Ze bladerden door foto’s van houtskoolschetsen van paarden tot stillevens in olieverf. Het stond buiten kijf dat Elizabeth talent had, maar haar werk had niets van de bezieling van Balthazar Bascobalena’s melancholieke boten, en ook niets van zijn flair. Ze was bijzonder goed, maar het was zielloos. ‘Je bent heel getalenteerd, Elizabeth,’ zei Marina in een poging enthousiast te klinken.

‘Dank je. Ik hou van wat ik doe, en volgens mij is dat te zien, niet?’

‘O, zeker,’ zei Grey, maar Marina zag in haar werk helemaal niets wat op plezier wees. Elizabeth rookte haar sigaret op en stak een nieuwe aan. Terwijl ze van haar thee nipte, zag Marina haar gezicht zich ontspannen. Ze zag er opeens oud en verdrietig uit, als een actrice die genoeg heeft van haar rol. Marina voelde even iets van medeleven, maar ze kon niet wachten om van haar af te komen.

 

‘Ze was vreselijk,’ riep ze uit tegen haar man toen Elizabeths auto eenmaal over de oprijlaan was weggereden.

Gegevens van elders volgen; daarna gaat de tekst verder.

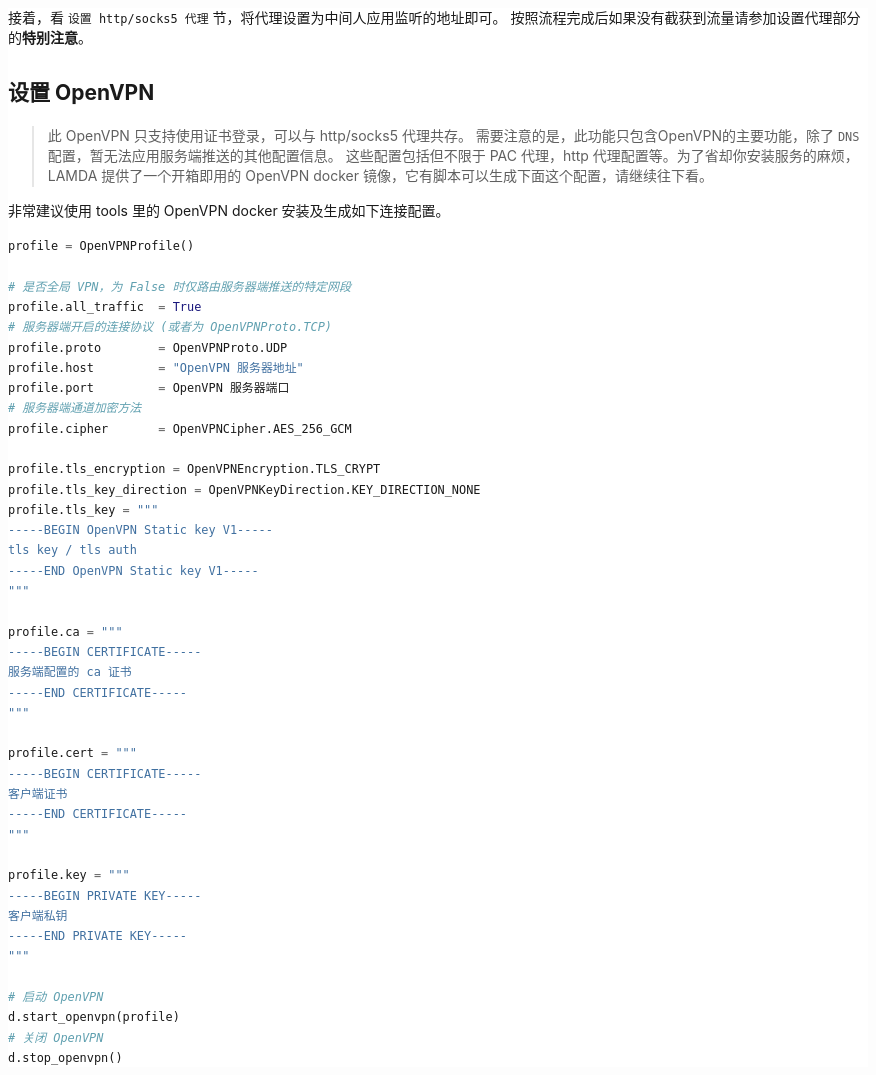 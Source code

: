 
接着，看 `设置 http/socks5 代理` 节，将代理设置为中间人应用监听的地址即可。
按照流程完成后如果没有截获到流量请参加设置代理部分的**特别注意**。

## 设置 OpenVPN

> 此 OpenVPN 只支持使用证书登录，可以与 http/socks5 代理共存。
> 需要注意的是，此功能只包含OpenVPN的主要功能，除了 `DNS` 配置，暂无法应用服务端推送的其他配置信息。
> 这些配置包括但不限于 PAC 代理，http 代理配置等。为了省却你安装服务的麻烦，
> LAMDA 提供了一个开箱即用的 OpenVPN docker 镜像，它有脚本可以生成下面这个配置，请继续往下看。

非常建议使用 tools 里的 OpenVPN docker 安装及生成如下连接配置。

```python
profile = OpenVPNProfile()

# 是否全局 VPN，为 False 时仅路由服务器端推送的特定网段
profile.all_traffic  = True
# 服务器端开启的连接协议 (或者为 OpenVPNProto.TCP)
profile.proto        = OpenVPNProto.UDP
profile.host         = "OpenVPN 服务器地址"
profile.port         = OpenVPN 服务器端口
# 服务器端通道加密方法
profile.cipher       = OpenVPNCipher.AES_256_GCM

profile.tls_encryption = OpenVPNEncryption.TLS_CRYPT
profile.tls_key_direction = OpenVPNKeyDirection.KEY_DIRECTION_NONE
profile.tls_key = """
-----BEGIN OpenVPN Static key V1-----
tls key / tls auth
-----END OpenVPN Static key V1-----
"""

profile.ca = """
-----BEGIN CERTIFICATE-----
服务端配置的 ca 证书
-----END CERTIFICATE-----
"""

profile.cert = """
-----BEGIN CERTIFICATE-----
客户端证书
-----END CERTIFICATE-----
"""

profile.key = """
-----BEGIN PRIVATE KEY-----
客户端私钥
-----END PRIVATE KEY-----
"""

# 启动 OpenVPN
d.start_openvpn(profile)
# 关闭 OpenVPN
d.stop_openvpn()
```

‘Je moet heel wat kikkers kussen voordat je je prins vindt. Misschien gaat dat ook wel op voor kunstenaars.’

‘Toe nou, Grey. Jij vindt dit zeker allemaal ontzettend grappig?’

‘Wel vermakelijk, ja.’

Hij sloeg zijn arm om haar heen en drukte haar even warm tegen zich aan. ‘Lieve schat, je mag je gevoel voor humor niet verliezen. Het wemelt op de wereld van de geweldige mensen, zowel heel vreselijke als heel aardige. Elizabeth Pembridge-Hughes was in elk geval onderhoudend.’

‘Als ik niet mijn hart vasthield, zou ik net zo geamuseerd zijn als jij.’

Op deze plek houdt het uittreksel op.